Sources: American Farm Bureau, United Nations
Q: How do farmers care for their animals?
A: Farming isn’t just a job; it’s a family-based lifestyle. Farmers treat their animals with care and respect because it’s the right thing to do; their families expect nothing less. Today’s livestock farmers are investing more than ever before in preventative care for their animals, following the recommendations of their veterinarians. Many farmers choose to raise their animals in modern barns, which protect them from predators, disease, extreme climates and each other. These barns are warm, well-lit, and scientifically designed for the specific needs of the animal.
Q: How do farmers contribute to their communities?

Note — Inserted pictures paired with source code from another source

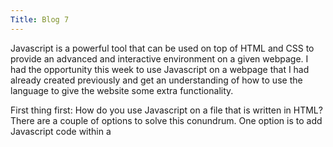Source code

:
 ```yaml
---
Title: Blog 7
---
```

  Javascript is a powerful tool that can be used on top of HTML and CSS to provide an advanced and interactive environment on a given webpage. I had the opportunity this week to use Javascript on a webpage that I had already created previously and get an understanding of how to use the language to give the website some extra functionality.
  
  First thing first: How do you use Javascript on a file that is written in HTML? There are a couple of options to solve this conundrum. One option is to add Javascript code within a <script> tag. For example, if a webpage needs to have a pop-up window displaying today's date and the current time, an HTML file using Javascript would look like this:
  
  ```
  <script>
     var date = new Date()
     alert("Today's date is " + date);
  </script>
  ```
  Here, the variable "date" is created and populated with the date object. This practice of inserting Javascript into HTML can be used for a multitude of purposes and functions. For the sake of clarity however, I opted to put my Javascript code into a separate file that would then be linked to the HTML page. This makes the HTML code look cleaner and makes the website more modular. Using this practice, I created a separate file in the same directory as my HTML files and named it "script.js". After putting all of the Javascript into this file, it is just a matter of adding the source .js file to the HTML page. 
  ```
  <script src = "script.js"></script>
  ```
  Unlike the languages with which Javascript is working with (HTML and CSS), Javascript can contain functions that complete a complex action. Look at the array below:
  ```
  var names;
  names = ["Melony", "Carl", "Alyssa", "Jeff"];
  
  console.log("Initial output: ", names);
  
  names.shift();
  console.log("Resulting array: ", names);
  ```
  In this simple function, the array "names" is created and populated with the four names "Melony, Carl, Alyssa, Jeff" and its contents are outputted to the console (for testing purposes), which can be accessed on any modern web browser. The line "names.shift();" actually takes an action on the array. The first object inside of the array is eliminated and all other objects are shifted to the left. The resulting array is outputted to the console, resulting in the following:
  
![javascript array example](https://i.gyazo.com/cd4fb0c447de7e625fe4e6efdc67d4ed.png)

  These are just a few simple examples of the functionality of Javascript within a webpage. In the coming weeks, I will be delving deeper into the language and using Javascript to perform more complex actions.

A: Crop and livestock farmers are valuable members of their communities. They’re active in their local schools, churches, and civic groups. They also breathe life into rural communities by sending their children to local schools and providing a customer base for local businesses.
One in six Iowans is directly or indirectly employed by agriculture according to a 2009 economic contribution analysis by Iowa State University.
Q: How are farmers playing a role in our energy future?
A: Iowa is a leader in renewable energy production, and farmers play a critical role in the state’s production. Iowa leads the nation in ethanol production and is second in wind energy.
Q: How safe and affordable is the food produced in the U.S.?
A: The United States has the safest and most affordable food in the world. Modern livestock barns have strict biosecurity (i.e. cleanliness/disease control) practices, which ensure a safer environment for animals and safer food for consumers. According to a World Health Organization official, modern farm practices – including the use of confinement barns – minimize disease outbreaks and the spread of diseases from one farm to another. Our safe food is also the most affordable in the world thanks to the American farmer. U.S. consumers spend just 10 percent of their disposable income on food each year, while those in other countries spend much more.
Sources: American Farm Bureau, U.S. Department of Agriculture
Q: Do we still have family farms?
A: Today, 98 percent of all farms in the U.S. are family farms (owned by individuals, family partnerships or family corporations), and the vast majority U.S. agricultural products sold are produced on those farms. Farming today may look different than it did in years past, but family farmers’ commitment to animal care, environmental protection and wholesome food remains the same.
The last Census of Agriculture showed that the number of farms in Iowa is growing, and those farms (and their operators) are becoming more diverse. For example, the number of female farmers (principal operators) in Iowa rose by 36 percent since the last census.
Source: 2007 Census of Agriculture
Q: What percentage of the population farms?
A: Less than two percent of the U.S. population farms and less than 5 percent of the Iowa population farms. Those farmers are charged with feeding their communities, our country and our world.
Source: 2007 Census of Agriculture
Q: In which commodity areas does Iowa rank first nationally?
A: Iowa ranks first in national corn, soybean, hog, egg and ethanol production. Iowa also ranks first in the nation in number of farmers markets per capita and second in the nation in wind energy produced.